> _PROBLEM TO SOLVE_: Retype all of the data exactly as given.

> _RECORDS PROVIDED_:
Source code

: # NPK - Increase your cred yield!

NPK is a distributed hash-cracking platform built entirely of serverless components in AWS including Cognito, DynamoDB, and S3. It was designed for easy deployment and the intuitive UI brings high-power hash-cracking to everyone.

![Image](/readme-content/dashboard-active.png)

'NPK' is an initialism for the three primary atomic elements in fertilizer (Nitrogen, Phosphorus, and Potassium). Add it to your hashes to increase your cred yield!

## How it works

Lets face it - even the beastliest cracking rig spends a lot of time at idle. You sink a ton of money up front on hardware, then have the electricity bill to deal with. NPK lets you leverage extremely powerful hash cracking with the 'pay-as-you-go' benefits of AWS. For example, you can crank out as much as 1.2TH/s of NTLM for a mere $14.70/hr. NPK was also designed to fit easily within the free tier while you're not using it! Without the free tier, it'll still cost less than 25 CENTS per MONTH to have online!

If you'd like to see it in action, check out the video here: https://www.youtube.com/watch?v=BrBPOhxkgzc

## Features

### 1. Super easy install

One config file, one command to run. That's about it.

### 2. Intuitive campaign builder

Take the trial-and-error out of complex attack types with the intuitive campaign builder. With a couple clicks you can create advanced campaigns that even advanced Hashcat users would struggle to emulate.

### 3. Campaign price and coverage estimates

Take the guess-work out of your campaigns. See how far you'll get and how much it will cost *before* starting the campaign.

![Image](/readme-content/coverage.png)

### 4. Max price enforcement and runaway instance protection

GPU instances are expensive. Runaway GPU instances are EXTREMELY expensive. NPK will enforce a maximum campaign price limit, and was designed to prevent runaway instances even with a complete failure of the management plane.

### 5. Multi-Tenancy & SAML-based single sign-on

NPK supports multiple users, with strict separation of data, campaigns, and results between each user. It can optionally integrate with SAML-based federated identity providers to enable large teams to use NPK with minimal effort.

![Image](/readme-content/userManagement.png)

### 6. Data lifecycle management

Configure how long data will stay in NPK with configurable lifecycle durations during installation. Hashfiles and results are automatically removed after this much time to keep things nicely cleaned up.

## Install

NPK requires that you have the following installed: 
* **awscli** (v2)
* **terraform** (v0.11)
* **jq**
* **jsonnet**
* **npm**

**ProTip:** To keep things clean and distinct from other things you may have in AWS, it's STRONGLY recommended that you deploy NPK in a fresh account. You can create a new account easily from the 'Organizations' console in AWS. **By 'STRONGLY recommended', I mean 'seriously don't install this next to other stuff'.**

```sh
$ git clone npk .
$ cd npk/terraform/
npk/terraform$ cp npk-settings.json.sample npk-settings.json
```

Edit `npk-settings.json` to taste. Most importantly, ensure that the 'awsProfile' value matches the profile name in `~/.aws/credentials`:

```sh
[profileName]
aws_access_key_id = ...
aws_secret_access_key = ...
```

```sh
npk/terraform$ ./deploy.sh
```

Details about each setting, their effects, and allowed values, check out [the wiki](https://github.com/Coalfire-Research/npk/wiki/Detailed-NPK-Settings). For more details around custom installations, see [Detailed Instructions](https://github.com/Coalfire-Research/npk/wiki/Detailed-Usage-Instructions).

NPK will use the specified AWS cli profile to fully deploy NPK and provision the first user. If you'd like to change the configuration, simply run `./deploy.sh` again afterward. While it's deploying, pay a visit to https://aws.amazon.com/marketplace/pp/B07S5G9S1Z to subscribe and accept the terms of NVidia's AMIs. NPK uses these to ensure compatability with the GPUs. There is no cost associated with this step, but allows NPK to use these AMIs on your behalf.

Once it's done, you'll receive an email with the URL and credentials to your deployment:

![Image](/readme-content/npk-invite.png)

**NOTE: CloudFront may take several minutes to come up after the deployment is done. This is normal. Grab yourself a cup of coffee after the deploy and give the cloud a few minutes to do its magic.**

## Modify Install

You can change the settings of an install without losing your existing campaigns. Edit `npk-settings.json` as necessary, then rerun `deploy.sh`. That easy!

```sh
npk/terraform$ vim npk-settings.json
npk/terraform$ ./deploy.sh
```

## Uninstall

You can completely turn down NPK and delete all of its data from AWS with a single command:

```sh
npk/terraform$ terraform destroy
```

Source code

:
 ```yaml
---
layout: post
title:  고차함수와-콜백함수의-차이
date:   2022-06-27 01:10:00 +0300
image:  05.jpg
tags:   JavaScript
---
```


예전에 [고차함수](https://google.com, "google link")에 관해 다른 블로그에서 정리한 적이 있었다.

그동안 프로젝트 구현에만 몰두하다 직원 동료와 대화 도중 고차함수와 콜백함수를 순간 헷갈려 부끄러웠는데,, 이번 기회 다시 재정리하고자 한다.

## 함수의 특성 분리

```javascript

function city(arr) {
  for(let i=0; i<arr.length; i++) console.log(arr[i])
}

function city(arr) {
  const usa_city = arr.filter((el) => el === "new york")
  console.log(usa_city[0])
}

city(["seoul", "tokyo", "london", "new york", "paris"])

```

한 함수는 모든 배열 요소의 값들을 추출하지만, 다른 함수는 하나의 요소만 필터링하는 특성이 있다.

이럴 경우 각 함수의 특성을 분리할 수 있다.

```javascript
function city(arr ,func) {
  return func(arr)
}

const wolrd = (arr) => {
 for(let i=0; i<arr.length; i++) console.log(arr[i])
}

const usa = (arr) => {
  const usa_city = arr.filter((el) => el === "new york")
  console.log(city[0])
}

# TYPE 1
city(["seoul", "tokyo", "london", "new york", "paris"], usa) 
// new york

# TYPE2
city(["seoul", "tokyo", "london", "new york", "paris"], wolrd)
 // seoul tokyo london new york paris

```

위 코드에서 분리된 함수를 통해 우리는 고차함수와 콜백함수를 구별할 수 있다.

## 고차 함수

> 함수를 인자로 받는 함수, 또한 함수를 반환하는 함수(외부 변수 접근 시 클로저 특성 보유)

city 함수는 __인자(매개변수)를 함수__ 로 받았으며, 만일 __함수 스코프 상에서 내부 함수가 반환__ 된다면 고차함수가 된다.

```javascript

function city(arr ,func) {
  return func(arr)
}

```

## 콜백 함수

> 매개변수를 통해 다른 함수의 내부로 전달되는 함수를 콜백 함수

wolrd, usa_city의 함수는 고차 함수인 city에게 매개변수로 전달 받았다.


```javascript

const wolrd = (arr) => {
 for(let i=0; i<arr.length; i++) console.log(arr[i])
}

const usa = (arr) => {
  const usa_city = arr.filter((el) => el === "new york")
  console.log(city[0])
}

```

> _WRITTEN REPLY_:
Source code

: # NPK - Increase your cred yield!

NPK is a distributed hash-cracking platform built entirely of serverless components in AWS including Cognito, DynamoDB, and S3. It was designed for easy deployment and the intuitive UI brings high-power hash-cracking to everyone.

![Image](/readme-content/dashboard-active.png)

'NPK' is an initialism for the three primary atomic elements in fertilizer (Nitrogen, Phosphorus, and Potassium). Add it to your hashes to increase your cred yield!

## How it works

Lets face it - even the beastliest cracking rig spends a lot of time at idle. You sink a ton of money up front on hardware, then have the electricity bill to deal with. NPK lets you leverage extremely powerful hash cracking with the 'pay-as-you-go' benefits of AWS. For example, you can crank out as much as 1.2TH/s of NTLM for a mere $14.70/hr. NPK was also designed to fit easily within the free tier while you're not using it! Without the free tier, it'll still cost less than 25 CENTS per MONTH to have online!

If you'd like to see it in action, check out the video here: https://www.youtube.com/watch?v=BrBPOhxkgzc

## Features

### 1. Super easy install

One config file, one command to run. That's about it.

### 2. Intuitive campaign builder

Take the trial-and-error out of complex attack types with the intuitive campaign builder. With a couple clicks you can create advanced campaigns that even advanced Hashcat users would struggle to emulate.

### 3. Campaign price and coverage estimates

Take the guess-work out of your campaigns. See how far you'll get and how much it will cost *before* starting the campaign.

![Image](/readme-content/coverage.png)

### 4. Max price enforcement and runaway instance protection

GPU instances are expensive. Runaway GPU instances are EXTREMELY expensive. NPK will enforce a maximum campaign price limit, and was designed to prevent runaway instances even with a complete failure of the management plane.

### 5. Multi-Tenancy & SAML-based single sign-on

NPK supports multiple users, with strict separation of data, campaigns, and results between each user. It can optionally integrate with SAML-based federated identity providers to enable large teams to use NPK with minimal effort.

![Image](/readme-content/userManagement.png)

### 6. Data lifecycle management

Configure how long data will stay in NPK with configurable lifecycle durations during installation. Hashfiles and results are automatically removed after this much time to keep things nicely cleaned up.

## Install

NPK requires that you have the following installed: 
* **awscli** (v2)
* **terraform** (v0.11)
* **jq**
* **jsonnet**
* **npm**

**ProTip:** To keep things clean and distinct from other things you may have in AWS, it's STRONGLY recommended that you deploy NPK in a fresh account. You can create a new account easily from the 'Organizations' console in AWS. **By 'STRONGLY recommended', I mean 'seriously don't install this next to other stuff'.**

```sh
$ git clone npk .
$ cd npk/terraform/
npk/terraform$ cp npk-settings.json.sample npk-settings.json
```

Edit `npk-settings.json` to taste. Most importantly, ensure that the 'awsProfile' value matches the profile name in `~/.aws/credentials`:

```sh
[profileName]
aws_access_key_id = ...
aws_secret_access_key = ...
```

```sh
npk/terraform$ ./deploy.sh
```

Details about each setting, their effects, and allowed values, check out [the wiki](https://github.com/Coalfire-Research/npk/wiki/Detailed-NPK-Settings). For more details around custom installations, see [Detailed Instructions](https://github.com/Coalfire-Research/npk/wiki/Detailed-Usage-Instructions).

NPK will use the specified AWS cli profile to fully deploy NPK and provision the first user. If you'd like to change the configuration, simply run `./deploy.sh` again afterward. While it's deploying, pay a visit to https://aws.amazon.com/marketplace/pp/B07S5G9S1Z to subscribe and accept the terms of NVidia's AMIs. NPK uses these to ensure compatability with the GPUs. There is no cost associated with this step, but allows NPK to use these AMIs on your behalf.

Once it's done, you'll receive an email with the URL and credentials to your deployment:

![Image](/readme-content/npk-invite.png)

**NOTE: CloudFront may take several minutes to come up after the deployment is done. This is normal. Grab yourself a cup of coffee after the deploy and give the cloud a few minutes to do its magic.**

## Modify Install

You can change the settings of an install without losing your existing campaigns. Edit `npk-settings.json` as necessary, then rerun `deploy.sh`. That easy!

```sh
npk/terraform$ vim npk-settings.json
npk/terraform$ ./deploy.sh
```

## Uninstall

You can completely turn down NPK and delete all of its data from AWS with a single command:

```sh
npk/terraform$ terraform destroy
```

Source code

:
 ```yaml
---
layout: post
title:  고차함수와-콜백함수의-차이
date:   2022-06-27 01:10:00 +0300
image:  05.jpg
tags:   JavaScript
---
```


예전에 [고차함수](https://google.com, "google link")에 관해 다른 블로그에서 정리한 적이 있었다.

그동안 프로젝트 구현에만 몰두하다 직원 동료와 대화 도중 고차함수와 콜백함수를 순간 헷갈려 부끄러웠는데,, 이번 기회 다시 재정리하고자 한다.

## 함수의 특성 분리

```javascript

function city(arr) {
  for(let i=0; i<arr.length; i++) console.log(arr[i])
}

function city(arr) {
  const usa_city = arr.filter((el) => el === "new york")
  console.log(usa_city[0])
}

city(["seoul", "tokyo", "london", "new york", "paris"])

```

한 함수는 모든 배열 요소의 값들을 추출하지만, 다른 함수는 하나의 요소만 필터링하는 특성이 있다.

이럴 경우 각 함수의 특성을 분리할 수 있다.

```javascript
function city(arr ,func) {
  return func(arr)
}

const wolrd = (arr) => {
 for(let i=0; i<arr.length; i++) console.log(arr[i])
}

const usa = (arr) => {
  const usa_city = arr.filter((el) => el === "new york")
  console.log(city[0])
}

# TYPE 1
city(["seoul", "tokyo", "london", "new york", "paris"], usa) 
// new york

# TYPE2
city(["seoul", "tokyo", "london", "new york", "paris"], wolrd)
 // seoul tokyo london new york paris

```

위 코드에서 분리된 함수를 통해 우리는 고차함수와 콜백함수를 구별할 수 있다.

## 고차 함수

> 함수를 인자로 받는 함수, 또한 함수를 반환하는 함수(외부 변수 접근 시 클로저 특성 보유)

city 함수는 __인자(매개변수)를 함수__ 로 받았으며, 만일 __함수 스코프 상에서 내부 함수가 반환__ 된다면 고차함수가 된다.

```javascript

function city(arr ,func) {
  return func(arr)
}

```

## 콜백 함수

> 매개변수를 통해 다른 함수의 내부로 전달되는 함수를 콜백 함수

wolrd, usa_city의 함수는 고차 함수인 city에게 매개변수로 전달 받았다.


```javascript

const wolrd = (arr) => {
 for(let i=0; i<arr.length; i++) console.log(arr[i])
}

const usa = (arr) => {
  const usa_city = arr.filter((el) => el === "new york")
  console.log(city[0])
}

```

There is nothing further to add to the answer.